Reviewed by Adam Harmer, University of California, Riverside

2019.05.26


As José Benardete observes, "the concept of the infinite is found to impinge on almost the whole schedule of ontological questions" (Infinity, viii). This is especially true for the early moderns, for whom questions like the following were still very much in play: Does the world have a beginning? Are there bounds to the spatial extent of the world? How does an imperfect creation flow from an infinitely perfect creator? How does the infinite divisibility of the continuum relate to the structure of the material world? How are human actions related to the (possibly) infinite chain of causes or influences that shape our behaviors? Far from being an esoteric topic, which is best relegated to the outskirts of metaphysics or mathematics, infinity has tendrils reaching into nearly every philosophical domain.

True to Benardete's insight, this collection aims to acknowledge the reach of the concept of infinity during the early modern period: a guiding principle of the volume is that "early modern philosophers employed various conceptions of the infinite in a wide variety of mathematical, scientific, and theological contexts" (4). Ohad Nachtomy and Reed Winegar, the volume's editors, note, "we do not think that any volume on the topic of infinity in early modern philosophy can claim to be comprehensive, and we make no such claims for this volume" (4). (One is tempted to make a joke about traversing the infinite here.) Instead of trying to be comprehensive, "the volume focuses in large part on three figures [Descartes, Spinoza, Leibniz] for whom infinity played an especially crucial role . . . and concludes with Kant" (4). As an organizing principle, this works well enough, but it still would have been nice to see a broader engagement with other thinkers, since the views of the four selected have been fairly well studied.

Anat Schechtman, Yitzhak Y. Melamed, and Richard T. W. Arthur track the ways in which Descartes, Spinoza, and Leibniz engage with both traditional and emerging distinctions among types of infinity. In the background is the traditional Aristotelian distinction between the potential and actual infinite. Of course, most philosophers since Aristotle have eschewed the actual infinite, opting instead for the safe haven of the merely potential infinite. These three papers are cognizant of the Aristotelian background while also attempting to overlay the developing early modern taxonomies of the infinite.

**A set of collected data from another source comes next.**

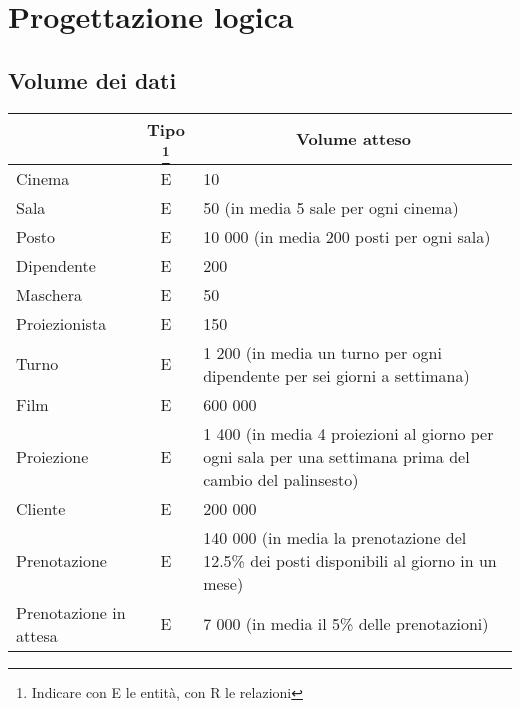 \section{Progettazione logica}

\subsection*{Volume dei dati}
%
%
\begin{tabularx}{\linewidth}{|l|c|X|}
    \hline
    \rowcolor{tblhdrcolor}
    \multicolumn{1}{|c|}{\textbf{Concetto nello schema}}
     & \multicolumn{1}{|c|}{\textbf{Tipo}
        \footnote{Indicare con E le entità, con R le relazioni}}
     & \multicolumn{1}{|c|}{\textbf{Volume atteso}}
    \\\hline
    Cinema
     & E
     & 10
    \\\hline
    Sala
     & E
     & 50 (in media 5 sale per ogni cinema)
    \\ \hline
    Posto
     & E
     & 10 000 (in media 200 posti per ogni sala)
    \\ \hline
    Dipendente
     & E
     & 200
    \\ \hline
    Maschera
     & E
     & 50
    \\ \hline
    Proiezionista
     & E
     & 150
    \\ \hline
    Turno
     & E
     & 1 200 (in media un turno per ogni dipendente per sei giorni a settimana)
    \\ \hline
    Film
     & E
     & 600 000
    \\ \hline
    Proiezione
     & E
     & 1 400 (in media 4 proiezioni al giorno per ogni sala per una settimana
    prima del cambio del palinsesto)
    \\ \hline
    Cliente
     & E
     & 200 000
    \\ \hline
    Prenotazione
     & E
     & 140 000 (in media la prenotazione del 12.5\% dei posti disponibili al
    giorno in un mese)
    \\ \hline
    Prenotazione in attesa
     & E
     & 7 000 (in media il 5\% delle prenotazioni)
    \\ \hline

\end{tabularx}
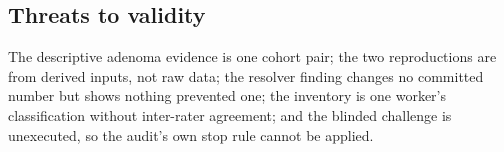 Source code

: \subsection{Threats to validity}
The descriptive adenoma evidence is one cohort pair; the two reproductions are
from derived inputs, not raw data; the resolver finding changes no committed
number but shows nothing prevented one; the inventory is one worker's
classification without inter-rater agreement; and the blinded challenge is
unexecuted, so the audit's own stop rule cannot be applied.
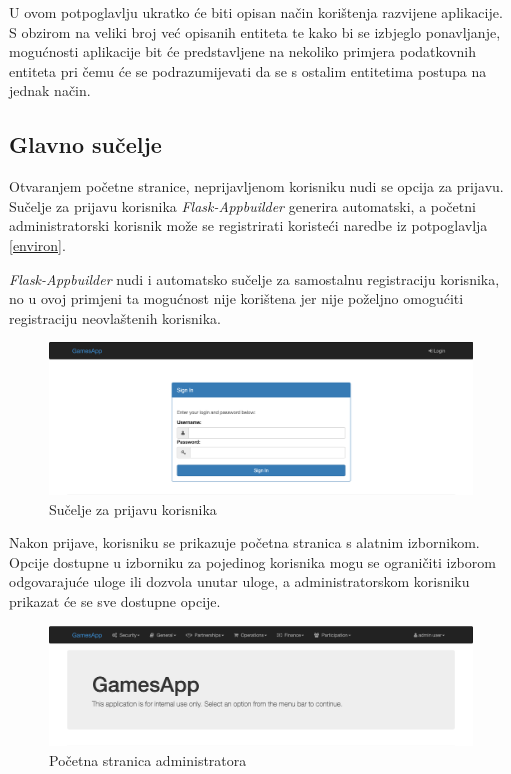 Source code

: \documentclass[times, utf8, diplomski]{fer}
\begin{document}
U ovom potpoglavlju ukratko će biti opisan način korištenja razvijene
aplikacije. S obzirom na veliki broj već opisanih entiteta te kako bi se
izbjeglo ponavljanje, mogućnosti aplikacije bit će predstavljene na nekoliko
primjera podatkovnih entiteta pri čemu će se podrazumijevati da se s ostalim
entitetima postupa na jednak način.

\subsection{Glavno sučelje}

Otvaranjem početne stranice, neprijavljenom korisniku nudi se opcija za prijavu.
Sučelje za prijavu korisnika \emph{Flask-Appbuilder} generira automatski, a
početni administratorski korisnik može se registrirati koristeći naredbe iz
potpoglavlja \ref{environ}.

\emph{Flask-Appbuilder} nudi i automatsko sučelje za samostalnu registraciju
korisnika, no u ovoj primjeni ta mogućnost nije korištena jer nije poželjno
omogućiti registraciju neovlaštenih korisnika.

\begin{figure}[H]
    \centering
    \includegraphics[width=1\textwidth]{slike/loginscreen.png}
    \caption{Sučelje za prijavu korisnika}
    \label{fig:loginscreen}
\end{figure}

Nakon prijave, korisniku se prikazuje početna stranica s alatnim izbornikom.
Opcije dostupne u izborniku za pojedinog korisnika mogu se ograničiti izborom
odgovarajuće uloge ili dozvola unutar uloge, a administratorskom korisniku
prikazat će se sve dostupne opcije.

\begin{figure}[H]
    \centering
    \includegraphics[width=1\textwidth]{slike/adminmain.png}
    \caption{Početna stranica administratora}
    \label{fig:adminmain}
\end{figure}
\end{document}
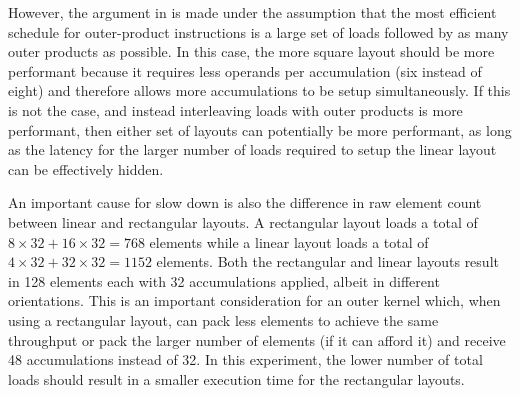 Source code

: \documentclass[\main/thesis.tex]{subfiles}
\begin{document}
However, the argument in  is made under the assumption that the most efficient schedule for outer-product instructions is a large set of loads followed by as many outer products as possible.
In this case, the more square layout should be more performant because it requires less operands per accumulation (six instead of eight) and therefore allows more accumulations to be setup simultaneously.
If this is not the case, and instead interleaving loads with outer products is more performant, then either set of layouts can potentially be more performant, as long as the latency for the larger number of loads required to setup the linear layout can be effectively hidden.

An important cause for slow down is also the difference in raw element count between linear and rectangular layouts.
A rectangular layout loads a total of $8 \times 32 + 16 \times 32 = 768$ elements while a linear layout loads a total of $4 \times 32 + 32 \times 32 = 1152$ elements.
Both the rectangular and linear layouts result in 128 elements each with 32 accumulations applied, albeit in different orientations.
This is an important consideration for an outer kernel which, when using a rectangular layout, can pack less elements to achieve the same throughput or pack the larger number of elements (if it can afford it) and receive 48 accumulations instead of 32.
In this experiment, the lower number of total loads should result in a smaller execution time for the rectangular layouts.
\end{document}
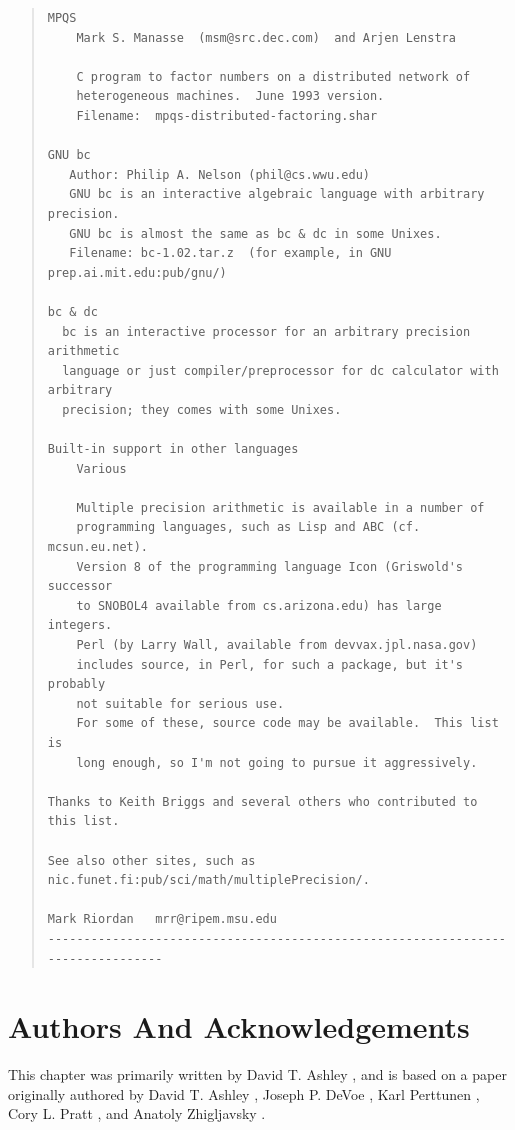 \begin{quote}
\begin{scriptsize}
\begin{verbatim}
MPQS
    Mark S. Manasse  (msm@src.dec.com)  and Arjen Lenstra

    C program to factor numbers on a distributed network of
    heterogeneous machines.  June 1993 version.
    Filename:  mpqs-distributed-factoring.shar

GNU bc
   Author: Philip A. Nelson (phil@cs.wwu.edu)
   GNU bc is an interactive algebraic language with arbitrary precision.
   GNU bc is almost the same as bc & dc in some Unixes.
   Filename: bc-1.02.tar.z  (for example, in GNU prep.ai.mit.edu:pub/gnu/)

bc & dc
  bc is an interactive processor for an arbitrary precision arithmetic
  language or just compiler/preprocessor for dc calculator with arbitrary
  precision; they comes with some Unixes.

Built-in support in other languages
    Various

    Multiple precision arithmetic is available in a number of 
    programming languages, such as Lisp and ABC (cf. mcsun.eu.net).
    Version 8 of the programming language Icon (Griswold's successor
    to SNOBOL4 available from cs.arizona.edu) has large integers.
    Perl (by Larry Wall, available from devvax.jpl.nasa.gov)
    includes source, in Perl, for such a package, but it's probably
    not suitable for serious use.
    For some of these, source code may be available.  This list is
    long enough, so I'm not going to pursue it aggressively.

Thanks to Keith Briggs and several others who contributed to this list.

See also other sites, such as nic.funet.fi:pub/sci/math/multiplePrecision/.

Mark Riordan   mrr@ripem.msu.edu
--------------------------------------------------------------------------------
\end{verbatim}
\end{scriptsize}
\end{quote}



\section{Authors And Acknowledgements}
This chapter was primarily written by David T. Ashley
\cite{bibref:i:daveashley}, and is based on a paper originally
authored by 
David T. Ashley \cite{bibref:i:daveashley}, 
Joseph P. DeVoe \cite{bibref:i:joedevoe},
Karl Perttunen \cite{bibref:i:karlperttunen},
Cory L. Pratt \cite{bibref:i:corypratt},
and Anatoly Zhigljavsky \cite{bibref:i:anatolyzhigljavsky}.

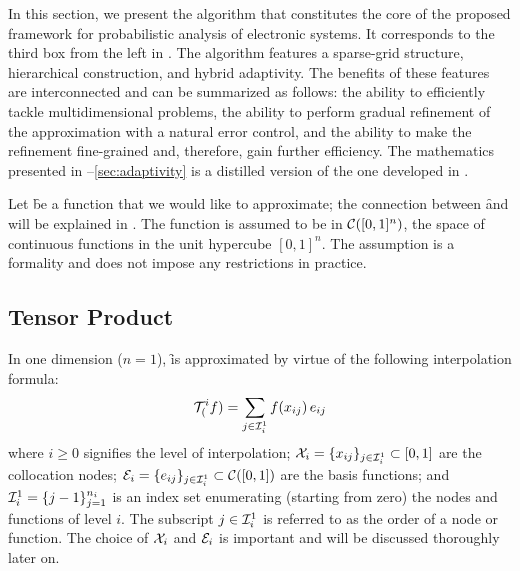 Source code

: In this section, we present the algorithm that constitutes the core of the
proposed framework for probabilistic analysis of electronic systems. It
corresponds to the third box from the left in . The algorithm
features a sparse-grid structure, hierarchical construction, and hybrid
adaptivity. The benefits of these features are interconnected and can be
summarized as follows: the ability to efficiently tackle multidimensional
problems, the ability to perform gradual refinement of the approximation with a
natural error control, and the ability to make the refinement fine-grained and,
therefore, gain further efficiency. The mathematics presented in
--\ref{sec:adaptivity} is a distilled version of the one developed
in \cite{jakeman2012, klimke2006, ma2009}.

Let \f be a function that we would like to approximate; the connection between
\f and \g will be explained in . The function is assumed to be in
$\mathcal{C}([0, 1]^n)$, the space of continuous functions in the unit hypercube
$[0, 1]^n$. The assumption is a formality and does not impose any restrictions
in practice.

\subsection{Tensor Product}

In one dimension ($n = 1$), \f is approximated by virtue of the following
interpolation formula:
\[
  \mathcal{T}^{i}_{(}f) = \sum_{j \in \mathcal{I}^{1}_{i}} f(x_{ij}) \, e_{ij}
\]
where $i \geq 0$ signifies the level of interpolation; $\mathcal{X}_i = \{ x_{ij} \}_{j
\in \mathcal{I}^{1}_{i}} \subset [0, 1]$ are the collocation nodes; $\mathcal{E}_i = \{
e_{ij} \}_{j \in \mathcal{I}^{1}_{i}} \subset \mathcal{C}([0, 1])$ are the basis
functions; and $\mathcal{I}^{1}_{i} = \{ j - 1 \}_{j = 1}^{n_i}$ is an index set
enumerating (starting from zero) the nodes and functions of level $i$. The
subscript $j \in \mathcal{I}^{1}_{i}$ is referred to as the order of a node or
function. The choice of $\mathcal{X}_i$ and $\mathcal{E}_i$ is important and will be discussed
thoroughly later on.

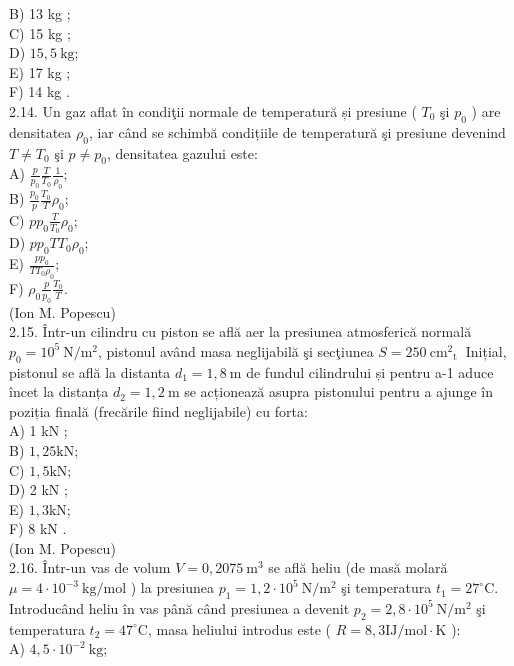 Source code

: \documentclass[10pt]{article}
\begin{document}
B) 13 kg ;\\
C) 15 kg ;\\
D) $15,5 \mathrm{~kg}$;\\
E) 17 kg ;\\
F) 14 kg .\\
2.14. Un gaz aflat în condiţii normale de temperatură și presiune ( $T_{0}$ şi $p_{0}$ ) are densitatea $\rho_{0}$, iar când se schimbă condițiile de temperatură şi presiune devenind $T \neq T_{0}$ şi $p \neq p_{0}$, densitatea gazului este:\\
A) $\frac{p}{p_{0}} \frac{T}{T_{0}} \frac{1}{\rho_{0}}$;\\
B) $\frac{p_{0}}{p} \frac{T_{0}}{T} \rho_{0}$;\\
C) $p p_{0} \frac{T}{T_{0}} \rho_{0}$;\\
D) $p p_{0} T T_{0} \rho_{0}$;\\
E) $\frac{p p_{0}}{T T_{0} \rho_{0}}$;\\
F) $\rho_{0} \frac{p}{p_{0}} \frac{T_{0}}{T}$.\\
(Ion M. Popescu)\\
2.15. Într-un cilindru cu piston se află aer la presiunea atmosferică normală $p_{0}=10^{5} \mathrm{~N} / \mathrm{m}^{2}$, pistonul având masa neglijabilă şi secţiunea $S=250 \mathrm{~cm}^{2}{ }_{\text {t }}$ Inițial, pistonul se află la distanta $d_{1}=1,8 \mathrm{~m}$ de fundul cilindrului și pentru a-1 aduce încet la distanța $d_{2}=1,2 \mathrm{~m}$ se acționează asupra pistonului pentru a ajunge în poziția finală (frecările fiind neglijabile) cu forta:\\
A) 1 kN ;\\
B) $1,25 \mathrm{kN}$;\\
C) $1,5 \mathrm{kN}$;\\
D) 2 kN ;\\
E) $1,3 \mathrm{kN}$;\\
F) 8 kN .\\
(Ion M. Popescu)\\
2.16. Într-un vas de volum $V=0,2075 \mathrm{~m}^{3}$ se află heliu (de masă molară $\mu=4 \cdot 10^{-3} \mathrm{~kg} / \mathrm{mol}$ ) la presiunea $p_{1}=1,2 \cdot 10^{5} \mathrm{~N} / \mathrm{m}^{2}$ şi temperatura $t_{1}=27^{\circ} \mathrm{C}$. Introducând heliu în vas până când presiunea a devenit $p_{2}=2,8 \cdot 10^{5} \mathrm{~N} / \mathrm{m}^{2}$ şi temperatura $t_{2}=47^{\circ} \mathrm{C}$, masa heliului introdus este ( $R=8,3 \mathrm{IJ} / \mathrm{mol} \cdot \mathrm{K}$ ):\\
A) $4,5 \cdot 10^{-2} \mathrm{~kg}$;\\
\end{document}
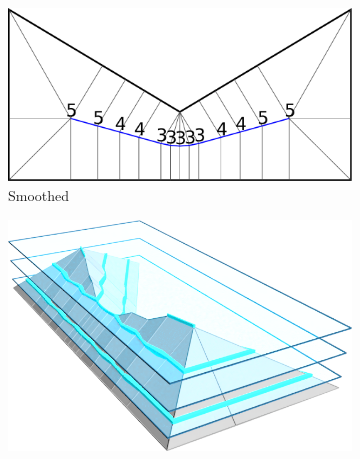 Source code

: \begin{figure}
\begin{subfigure}{\figwidth}
\includegraphics[width=\figwidthTwo]{sources/method/surface/smoothed.pdf}
\caption{Smoothed}\label{3d_surface_overview_smoothed}
\end{subfigure}
\begin{subfigure}{\figwidth}\centering
\hspace*{\tempheightTwo}
\includegraphics[width=\figwidthTree]{sources/method/surface/sliced_cropped.png}

\vspace{\tempheight}


\end{subfigure}
\end{figure}
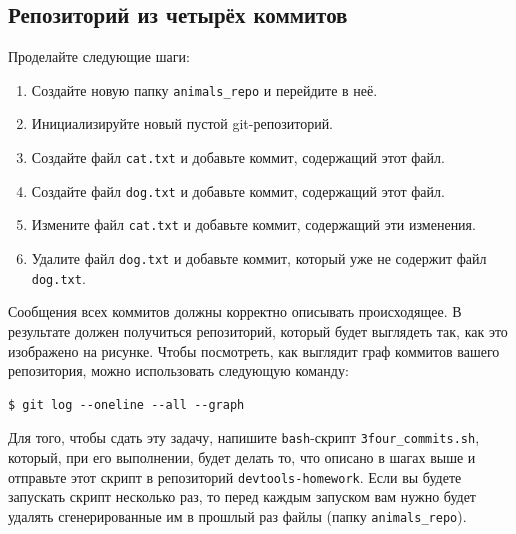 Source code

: \documentclass{article}
\begin{document}
\subsection{Репозиторий из четырёх коммитов}
\begin{minipage}{0.7\linewidth}
Проделайте следующие шаги:
\begin{enumerate}
\item Создайте новую папку \texttt{animals\_repo} и перейдите в неё.
\item Инициализируйте новый пустой git-репозиторий.
\item Создайте файл \texttt{cat.txt} и добавьте коммит, содержащий этот файл.
\item Создайте файл \texttt{dog.txt} и добавьте коммит, содержащий этот файл.
\item Измените файл \texttt{cat.txt} и добавьте коммит, содержащий эти изменения.
\item Удалите файл \texttt{dog.txt} и добавьте коммит, который уже не содержит файл \texttt{dog.txt}.
\end{enumerate}
Сообщения всех коммитов должны корректно описывать происходящее.
В результате должен получиться репозиторий, который будет выглядеть так, как это изображено на рисунке.
Чтобы посмотреть, как выглядит граф коммитов вашего репозитория, можно использовать следующую команду:
\begin{lstlisting}[style=csMiptBash]
$ git log --oneline --all --graph
\end{lstlisting}

Для того, чтобы сдать эту задачу, напишите \texttt{bash}-скрипт \texttt{3four\_commits.sh}, который, при его выполнении, будет делать то, что описано в шагах выше и отправьте этот скрипт в репозиторий \texttt{devtools-homework}. Если вы будете запускать скрипт несколько раз, то перед каждым запуском вам нужно будет удалять сгенерированные им в прошлый раз файлы (папку \texttt{animals\_repo}).
\end{minipage}
\end{document}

Schechtman argues that Descartes's conception of the indefinite should be distinguished from the infinite on the basis that the former is an "iterative" notion while the latter is an "ontic" one (i.e. the infinity of being). Schechtman's distinctions are cogent, and the view developed has advantages over previous attempts to interpret Descartes's conception of the indefinite. However, the resulting conception of the indefinite could be more clearly situated within Aristotle's distinction between the potential and actual infinite. Schechtman is explicit that the potential infinite is really just a variable finite, while the indefinite is more than this insofar as it is "iteratively unlimited". Still, there is a sense in which the potential infinite is unlimited as well. If the indefinite is unlimited in a different sense, does it turn out to be actually infinite? That seems too strong, but some aspects of Schechtman's characterization push in this direction. More could be said about how these distinctions relate to one another.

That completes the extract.